Perhaps she'll explain her aversion to wearing a bra.
We can only hope that Hailey will shed new light on the horrible plight of unemployed party girls who are forced to live off Daddy's teat in the comfort of their "own" apartment in mid-town Manhattan. Poor Hailey. I need to cut her some slack. This recession probably has been especially rough-going for last year's batch of pot-smoking communications majors from IU with low GPAs who yet to even write a resume.
Surely we'll also hear (yet again) how the special bond between Jon and herself just happened. As in, unplanned. Ut-oh, there's that word again: unplanned. I'm detecting a theme here, Jon. Be careful. Hope you've been wearing a raincoat. This is not the time for any unplanned step-siblings or even an STD.
Oh yeah, how I could I forget. Hailey will make certain that we understand that their special bond accidentally happened AFTER the separation. No one is buying that but what's the harm in trying to float it again. After all, Jon's kids will google him someday, remember?

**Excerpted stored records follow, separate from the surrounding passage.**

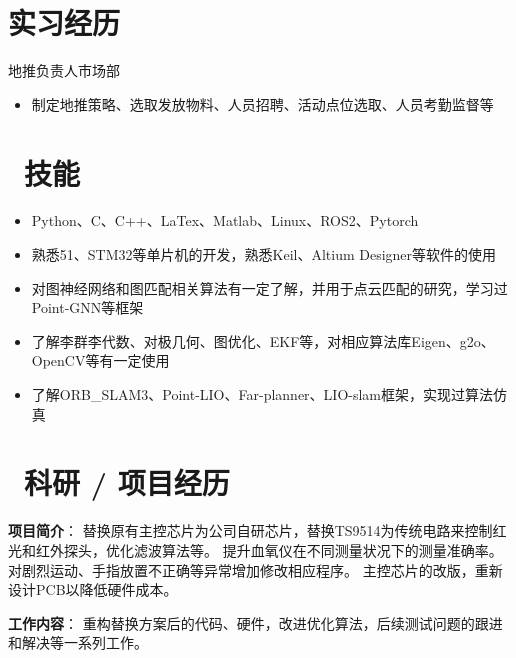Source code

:\documentclass{resume}
\begin{document}
\section{\textcolor[RGB]{50,50,190}{\faAlignLeft 实习经历}}

地推负责人\qquad \qquad \quad 市场部
\begin{itemize}
  \item 制定地推策略、选取发放物料、人员招聘、活动点位选取、人员考勤监督等
\end{itemize}

\section{\textcolor[RGB]{50,50,190}{\faCogs\ 技能}}
\begin{itemize}[parsep=0.5ex]
  \item Python、C、C++、LaTex、Matlab、Linux、ROS2、Pytorch
  \item 熟悉51、STM32等单片机的开发，熟悉Keil、Altium Designer等软件的使用
  \item 对图神经网络和图匹配相关算法有一定了解，并用于点云匹配的研究，学习过Point-GNN等框架
  \item 了解李群李代数、对极几何、图优化、EKF等，对相应算法库Eigen、g2o、OpenCV等有一定使用
  \item 了解ORB\_SLAM3、Point-LIO、Far-planner、LIO-slam框架，实现过算法仿真
\end{itemize}


\section{\textcolor[RGB]{50,50,190}{\faUsers\ 科研 / 项目经历}}

\textcolor[RGB]{80,100,190}{\textbf{项目简介}}：
替换原有主控芯片为公司自研芯片，替换TS9514为传统电路来控制红光和红外探头，优化滤波算法等。
提升血氧仪在不同测量状况下的测量准确率。对剧烈运动、手指放置不正确等异常增加修改相应程序。
主控芯片的改版，重新设计PCB以降低硬件成本。

\textcolor[RGB]{80,100,190}{\textbf{工作内容}}：
重构替换方案后的代码、硬件，改进优化算法，后续测试问题的跟进和解决等一系列工作。
\end{document}
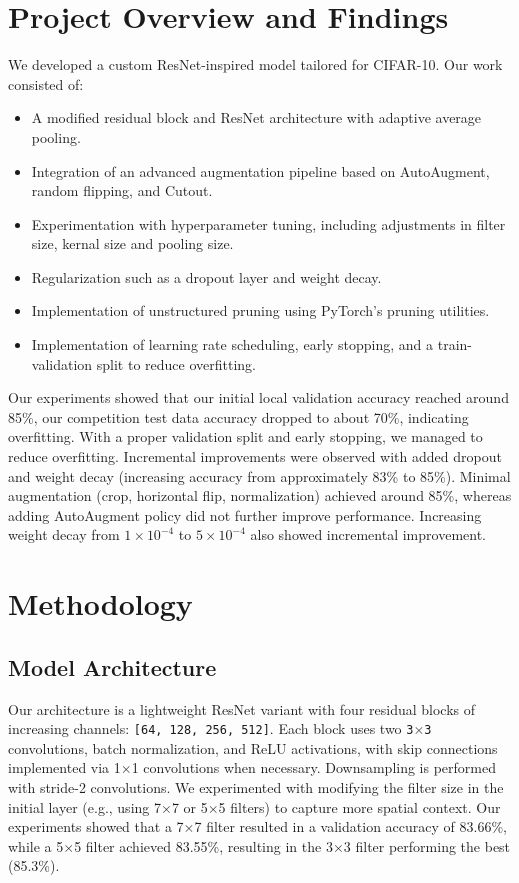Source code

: \documentclass[letterpaper]{article} %
\begin{document}
\section{Project Overview and Findings}
We developed a custom ResNet-inspired model tailored for CIFAR-10. Our work consisted of:
\begin{itemize}
    \item A modified residual block and ResNet architecture with adaptive average pooling.
    \item Integration of an advanced augmentation pipeline based on AutoAugment, random flipping, and Cutout.
    \item Experimentation with hyperparameter tuning, including adjustments in filter size, kernal size and pooling size.
    \item Regularization such as a dropout layer and weight decay.
    \item Implementation of unstructured pruning using PyTorch’s pruning utilities.
    \item Implementation of learning rate scheduling, early stopping, and a train-validation split to reduce overfitting.
\end{itemize}

Our experiments showed that our initial local validation accuracy reached around 85\%, our competition test data accuracy dropped to about 70\%, indicating overfitting. With a proper validation split and early stopping, we managed to reduce overfitting. Incremental improvements were observed with added dropout and weight decay (increasing accuracy from approximately 83\% to 85\%). Minimal augmentation (crop, horizontal flip, normalization) achieved around 85\%, whereas adding AutoAugment policy did not further improve performance. Increasing weight decay from $1\times10^{-4}$ to $5\times10^{-4}$ also showed incremental improvement.

\section{Methodology}
\subsection{Model Architecture}
Our architecture is a lightweight ResNet variant with four residual blocks of increasing channels: \texttt{[64, 128, 256, 512]}. Each block uses two \texttt{3$\times$3} convolutions, batch normalization, and ReLU activations, with skip connections implemented via 1$\times$1 convolutions when necessary. Downsampling is performed with stride-2 convolutions. We experimented with modifying the filter size in the initial layer (e.g., using 7$\times$7 or 5$\times$5 filters) to capture more spatial context. Our experiments showed that a 7$\times$7 filter resulted in a validation accuracy of 83.66\%, while a 5$\times$5 filter achieved 83.55\%, resulting in the 3$\times$3 filter performing the best (85.3\%).
\end{document}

I'm somewhat hoping that all extramarital relationships are unplanned. Surely people don't deliberately set out to wreak havoc and heartache on eight small kids. Do they? Okay, Julie and Jodi are an exception. All the stuff they've done to the family was definitely deliberate. But this extramarital stuff never seems to take much more than some licquor (or in this case, some weed) and two people with no compass, no direction, no self-control and no self-respect.
Planning. It seems like it's really important.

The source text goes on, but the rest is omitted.